* **AVAILABLE RECORDS**

────────────────

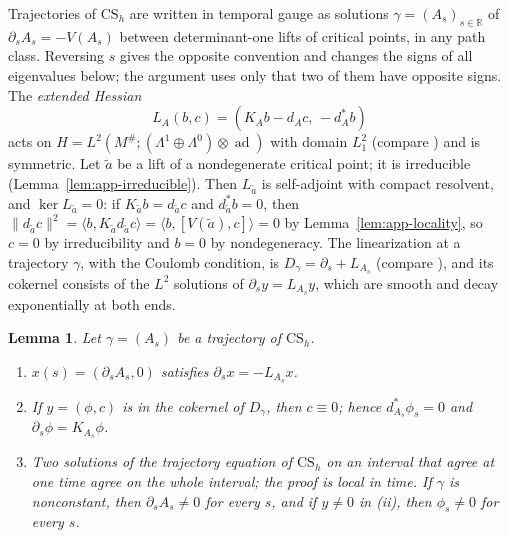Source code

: \documentclass[11pt]{amsart}
\newtheorem{lemma}[theorem]{Lemma}
\theoremstyle{definition}
\theoremstyle{remark}
\theoremstyle{plain}
\numberwithin{equation}{section}
\newcommand{\RR}{\mathbb{R}}
\newcommand{\ad}{\operatorname{ad}}
\begin{document}
Trajectories of $\mathrm{CS}_h$ are written in temporal gauge as solutions
$\gamma=(A_s)_{s\in\RR}$ of $\partial_sA_s=-V(A_s)$ between determinant-one lifts of critical
points, in any path class. Reversing $s$ gives the opposite convention and changes the signs of
all eigenvalues below; the argument uses only that two of them have opposite signs. The
\emph{extended Hessian}
\[
L_A(b,c)=(K_Ab-d_Ac,\,-d_A^*b)
\]
acts on $H=L^2(M^\#;(\Lambda^1\oplus\Lambda^0)\otimes\ad)$ with domain $L^2_1$
(compare \cite[(2.23)]{Donaldson-book}) and is symmetric. Let $\tilde a$ be a lift of a
nondegenerate critical point; it is irreducible (Lemma~\ref{lem:app-irreducible}). Then $L_{\tilde a}$ is self-adjoint with
compact resolvent, and $\ker L_{\tilde a}=0$: if $K_{\tilde a}b=d_{\tilde a}c$ and
$d_{\tilde a}^*b=0$, then $\|d_{\tilde a}c\|^2=\langle b,K_{\tilde a}d_{\tilde a}c\rangle
=\langle b,[V(\tilde a),c]\rangle=0$ by Lemma~\ref{lem:app-locality}, so $c=0$ by
irreducibility and $b=0$ by nondegeneracy. The linearization at a trajectory $\gamma$, with the
Coulomb condition, is $D_\gamma=\partial_s+L_{A_s}$ (compare \cite[Section~3.1]{Donaldson-book}), and its
cokernel consists of the $L^2$ solutions of $\partial_sy=L_{A_s}y$, which are smooth and decay
exponentially at both ends.

\begin{lemma}\label{lem:app-trajectories}
Let $\gamma=(A_s)$ be a trajectory of $\mathrm{CS}_h$.
\begin{enumerate}[label=(\roman*)]
\item $x(s)=(\partial_sA_s,0)$ satisfies $\partial_sx=-L_{A_s}x$.
\item If $y=(\phi,c)$ is in the cokernel of $D_\gamma$, then $c\equiv0$; hence
  $d^*_{A_s}\phi_s=0$ and $\partial_s\phi=K_{A_s}\phi$.
\item Two solutions of the trajectory equation of $\mathrm{CS}_h$ on an interval that agree
  at one time agree on the whole interval; the proof is local in time. If $\gamma$
  is nonconstant, then $\partial_sA_s\ne0$ for every $s$, and if $y\ne0$ in (ii), then
  $\phi_s\ne0$ for every $s$.
\end{enumerate}
\end{lemma}
\end{document}
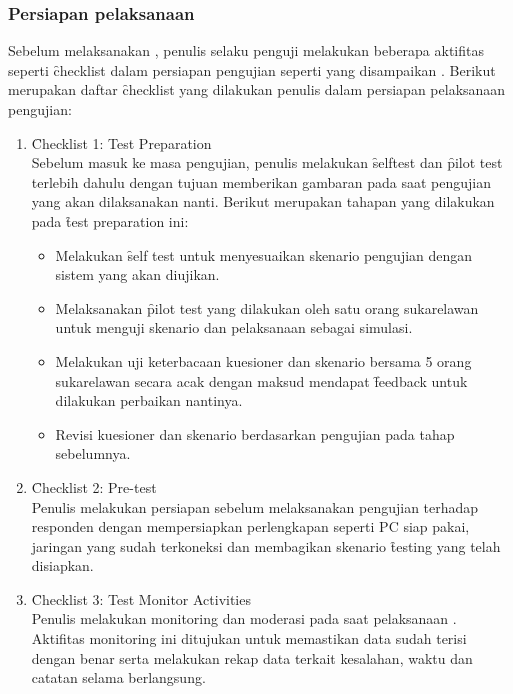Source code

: \subsubsection{Persiapan pelaksanaan \ust}
Sebelum melaksanakan \ust, penulis selaku penguji melakukan beberapa aktifitas seperti \f{checklist} dalam persiapan pengujian seperti yang disampaikan \citet{buku.rubin}. Berikut merupakan daftar \f{checklist} yang dilakukan penulis dalam persiapan pelaksanaan pengujian:
\begin{enumerate}
	\item \f{Checklist 1: Test Preparation}\\
	Sebelum masuk ke masa pengujian, penulis melakukan \f{selftest} dan \f{pilot test} terlebih dahulu dengan tujuan memberikan gambaran pada saat pengujian yang akan dilaksanakan nanti. Berikut merupakan tahapan yang dilakukan pada \f{test preparation} ini:
	\begin{itemize}
		\item Melakukan \f{self test} untuk menyesuaikan skenario pengujian dengan sistem yang akan diujikan.
		\item Melaksanakan \f{pilot test} yang dilakukan oleh satu orang sukarelawan untuk menguji skenario dan pelaksanaan \ust \space sebagai simulasi. 
		\item Melakukan uji keterbacaan kuesioner dan skenario bersama 5 orang sukarelawan secara acak dengan maksud mendapat \f{feedback} untuk dilakukan perbaikan nantinya.
		\item Revisi kuesioner dan skenario berdasarkan pengujian pada tahap sebelumnya.
	\end{itemize}
	\item \f{Checklist 2: Pre-test}\\
	Penulis melakukan persiapan sebelum melaksanakan pengujian terhadap responden dengan mempersiapkan perlengkapan seperti PC siap pakai, jaringan yang sudah terkoneksi dan membagikan skenario \f{testing} yang telah disiapkan.
	\item \f{Checklist 3: Test Monitor Activities}\\
	Penulis melakukan monitoring dan moderasi pada saat pelaksanaan \ust. Aktifitas monitoring ini ditujukan untuk memastikan data sudah terisi dengan benar serta melakukan rekap data terkait kesalahan, waktu dan catatan selama \ust \space berlangsung.
\end{enumerate}
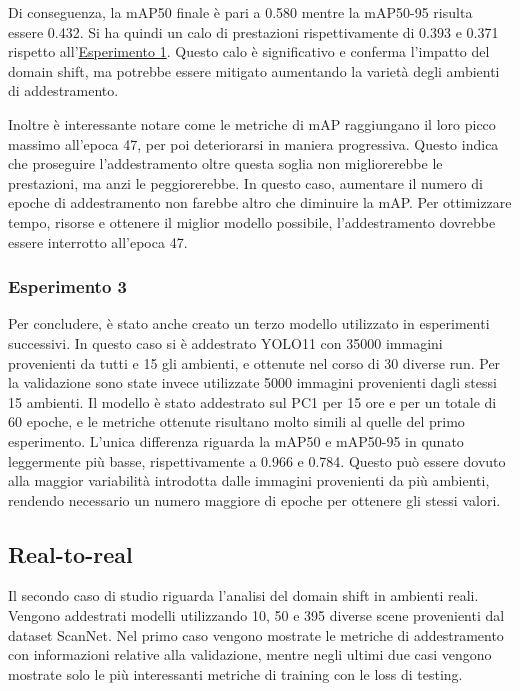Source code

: \documentclass[12pt]{report}
\begin{document}
Di conseguenza, la mAP50 finale è pari a 0.580 mentre la mAP50-95 risulta essere 0.432. Si ha quindi un calo di prestazioni rispettivamente di 0.393 e 0.371 rispetto all'\hyperref[sec:esperimento_1]{Esperimento 1}. Questo calo è significativo e conferma l'impatto del domain shift, ma potrebbe essere mitigato aumentando la varietà degli ambienti di addestramento.

Inoltre è interessante notare come le metriche di mAP raggiungano il loro picco massimo all'epoca 47, per poi deteriorarsi in maniera progressiva. Questo indica che proseguire l'addestramento oltre questa soglia non migliorerebbe le prestazioni, ma anzi le peggiorerebbe.  In questo caso, aumentare il numero di epoche di addestramento non farebbe altro che diminuire la mAP. Per ottimizzare tempo, risorse e ottenere il miglior modello possibile, l'addestramento dovrebbe essere interrotto all'epoca 47.

\subsubsection{Esperimento 3}
\label{sec:esperimento_3}

Per concludere, è stato anche creato un terzo modello utilizzato in esperimenti successivi. In questo caso si è addestrato YOLO11 con 35000 immagini provenienti da tutti e 15 gli ambienti, e ottenute nel corso di 30 diverse run. Per la validazione sono state invece utilizzate 5000 immagini provenienti dagli stessi 15 ambienti. Il modello è stato addestrato sul PC1 per 15 ore e per un totale di 60 epoche, e le metriche ottenute risultano molto simili al quelle del primo esperimento. L'unica differenza riguarda la mAP50 e mAP50-95 in qunato leggermente più basse, rispettivamente a 0.966 e 0.784. Questo può essere dovuto alla maggior variabilità introdotta dalle immagini provenienti da più ambienti, rendendo necessario un numero maggiore di epoche per ottenere gli stessi valori.

\subsection{Real-to-real}
\label{sec:real_to_real}

Il secondo caso di studio riguarda l'analisi del domain shift in ambienti reali. Vengono addestrati modelli utilizzando 10, 50 e 395 diverse scene provenienti dal dataset ScanNet. Nel primo caso vengono mostrate le metriche di addestramento con informazioni relative alla validazione, mentre negli ultimi due casi vengono mostrate solo le più interessanti metriche di training con le loss di testing.
\end{document}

────────────────

* **YOUR INSTRUCTIONS**
Provide only the number of lines in the records containing the string "space".

* **TASK RESULT**
2